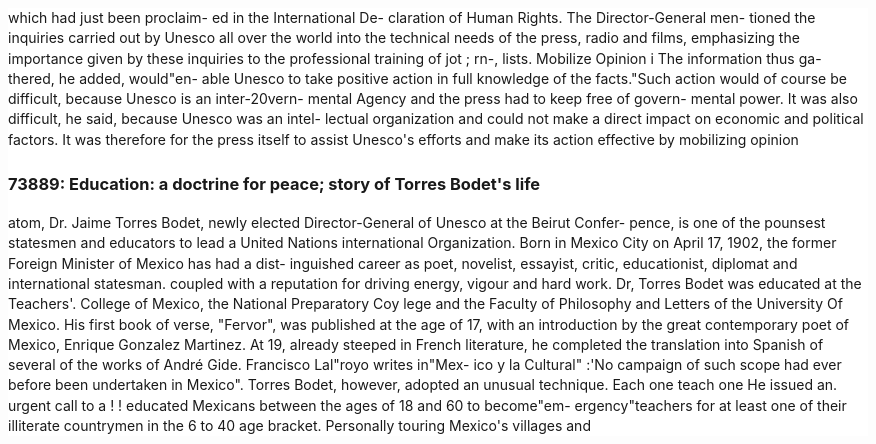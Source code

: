 which had just been proclaim-
ed in the International De-
claration of Human Rights.
The Director-General men-
tioned the inquiries carried
out by Unesco all over the
world into the technical needs
of the press, radio and films,
emphasizing the importance
given by these inquiries to the
professional training of jot ; rn-,
lists.
Mobilize Opinion i
The information thus ga-
thered, he added, would"en-
able Unesco to take positive
action in full knowledge of the
facts."Such action would of
course be difficult, because
Unesco is an inter-20vern-
mental Agency and the press
had to keep free of govern-
mental power.
It was also difficult, he said,
because Unesco was an intel-
lectual organization and could
not make a direct impact on
economic and political factors.
It was therefore for the press
itself to assist Unesco's efforts
and make its action effective
by mobilizing opinion

### 73889: Education: a doctrine for peace; story of Torres Bodet's life

atom, Dr. Jaime Torres Bodet, newly elected Director-General of Unesco at the Beirut Confer-
pence, is one of the pounsest statesmen and educators to lead a United Nations international
Organization.
Born in Mexico City on April 17, 1902, the former Foreign Minister of Mexico has had a dist-
inguished career as poet, novelist, essayist, critic, educationist, diplomat and international statesman.
coupled with a reputation for driving energy, vigour and hard work.
Dr, Torres Bodet was educated at the Teachers'. College of Mexico, the National Preparatory Coy
lege and the Faculty of Philosophy and Letters of the University Of Mexico. His first book of verse,
"Fervor", was published at the age of 17, with an introduction by the great contemporary poet of
Mexico, Enrique Gonzalez Martinez.
At 19, already steeped in French literature, he completed the translation into Spanish of several
of the works of André Gide.
Francisco Lal"royo writes in"Mex-
ico y la Cultural" :'No campaign of
such scope had ever before been
undertaken in Mexico".
Torres Bodet, however, adopted
an unusual technique.
Each one teach one
He issued an. urgent call to a ! !
educated Mexicans between the
ages of 18 and 60 to become"em-
ergency"teachers for at least one
of their illiterate countrymen in
the 6 to 40 age bracket. Personally
touring Mexico's villages and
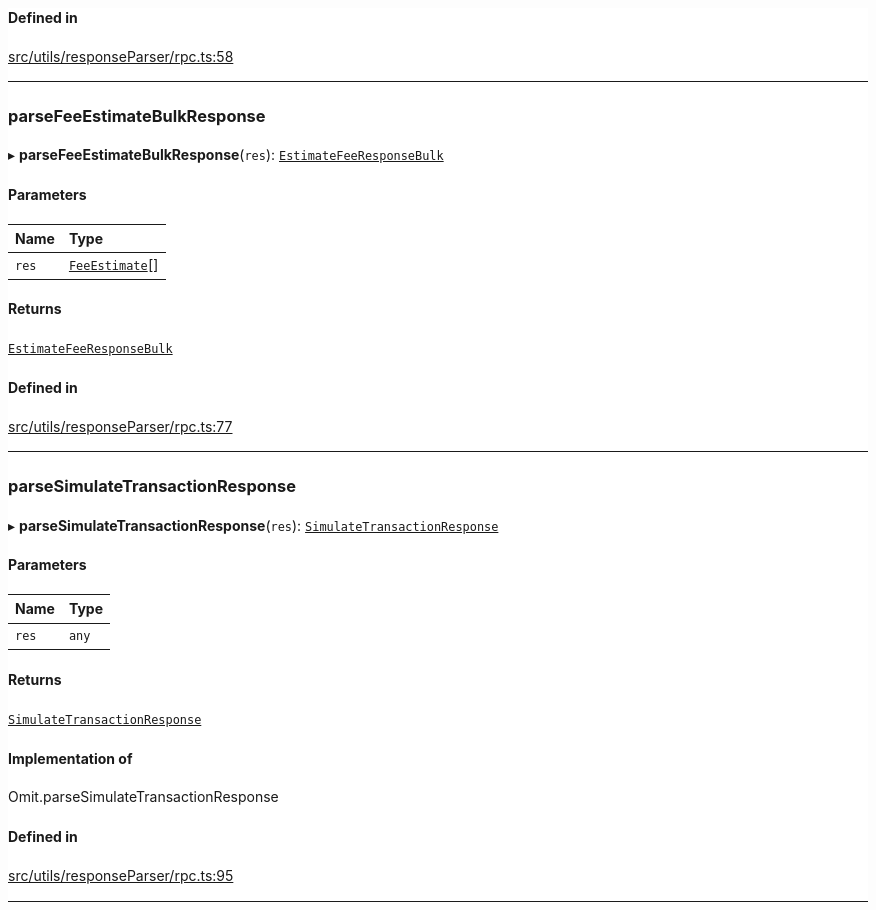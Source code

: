 #### Defined in

[src/utils/responseParser/rpc.ts:58](https://github.com/starknet-io/starknet.js/blob/v7.6.4/src/utils/responseParser/rpc.ts#L58)

---

### parseFeeEstimateBulkResponse

▸ **parseFeeEstimateBulkResponse**(`res`): [`EstimateFeeResponseBulk`](../namespaces/types.md#estimatefeeresponsebulk)

#### Parameters

| Name  | Type                                                  |
| :---- | :---------------------------------------------------- |
| `res` | [`FeeEstimate`](../namespaces/types.md#feeestimate)[] |

#### Returns

[`EstimateFeeResponseBulk`](../namespaces/types.md#estimatefeeresponsebulk)

#### Defined in

[src/utils/responseParser/rpc.ts:77](https://github.com/starknet-io/starknet.js/blob/v7.6.4/src/utils/responseParser/rpc.ts#L77)

---

### parseSimulateTransactionResponse

▸ **parseSimulateTransactionResponse**(`res`): [`SimulateTransactionResponse`](../namespaces/types.md#simulatetransactionresponse)

#### Parameters

| Name  | Type  |
| :---- | :---- |
| `res` | `any` |

#### Returns

[`SimulateTransactionResponse`](../namespaces/types.md#simulatetransactionresponse)

#### Implementation of

Omit.parseSimulateTransactionResponse

#### Defined in

[src/utils/responseParser/rpc.ts:95](https://github.com/starknet-io/starknet.js/blob/v7.6.4/src/utils/responseParser/rpc.ts#L95)

---
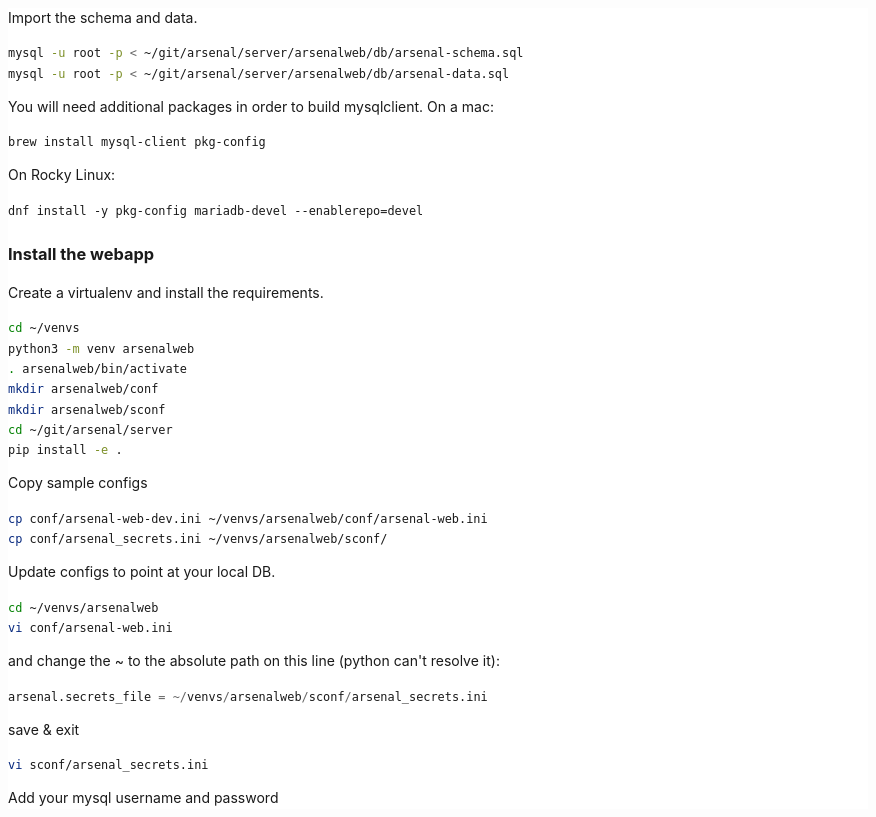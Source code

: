 Import the schema and data.

```bash
mysql -u root -p < ~/git/arsenal/server/arsenalweb/db/arsenal-schema.sql
mysql -u root -p < ~/git/arsenal/server/arsenalweb/db/arsenal-data.sql
```

You will need additional packages in order to build mysqlclient. On a mac:

```
brew install mysql-client pkg-config
```

On Rocky Linux:

```
dnf install -y pkg-config mariadb-devel --enablerepo=devel
```

### Install the webapp

Create a virtualenv and install the requirements.

```bash
cd ~/venvs
python3 -m venv arsenalweb
. arsenalweb/bin/activate
mkdir arsenalweb/conf
mkdir arsenalweb/sconf
cd ~/git/arsenal/server
pip install -e .
```

Copy sample configs

```bash
cp conf/arsenal-web-dev.ini ~/venvs/arsenalweb/conf/arsenal-web.ini
cp conf/arsenal_secrets.ini ~/venvs/arsenalweb/sconf/
```

Update configs to point at your local DB.

```bash
cd ~/venvs/arsenalweb
vi conf/arsenal-web.ini
```

and change the ~ to the absolute path on this line (python can't resolve it):

```python
arsenal.secrets_file = ~/venvs/arsenalweb/sconf/arsenal_secrets.ini
```

save & exit


```bash
vi sconf/arsenal_secrets.ini
```

Add your mysql username and password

━━━━━━━━━━━━━━━━

Directions for this task – Give back the lines word for word, from the very first in the material above to the one that has "### 73889: Education: a", both included, without the pictures.

Exercise solution –
Source code

: which had just been proclaim-
ed in the International De-
claration of Human Rights.
The Director-General men-
tioned the inquiries carried
out by Unesco all over the
world into the technical needs
of the press, radio and films,
emphasizing the importance
given by these inquiries to the
professional training of jot ; rn-,
lists.
Mobilize Opinion i
The information thus ga-
thered, he added, would"en-
able Unesco to take positive
action in full knowledge of the
facts."Such action would of
course be difficult, because
Unesco is an inter-20vern-
mental Agency and the press
had to keep free of govern-
mental power.
It was also difficult, he said,
because Unesco was an intel-
lectual organization and could
not make a direct impact on
economic and political factors.
It was therefore for the press
itself to assist Unesco's efforts
and make its action effective
by mobilizing opinion

### 73889: Education: a doctrine for peace; story of Torres Bodet's life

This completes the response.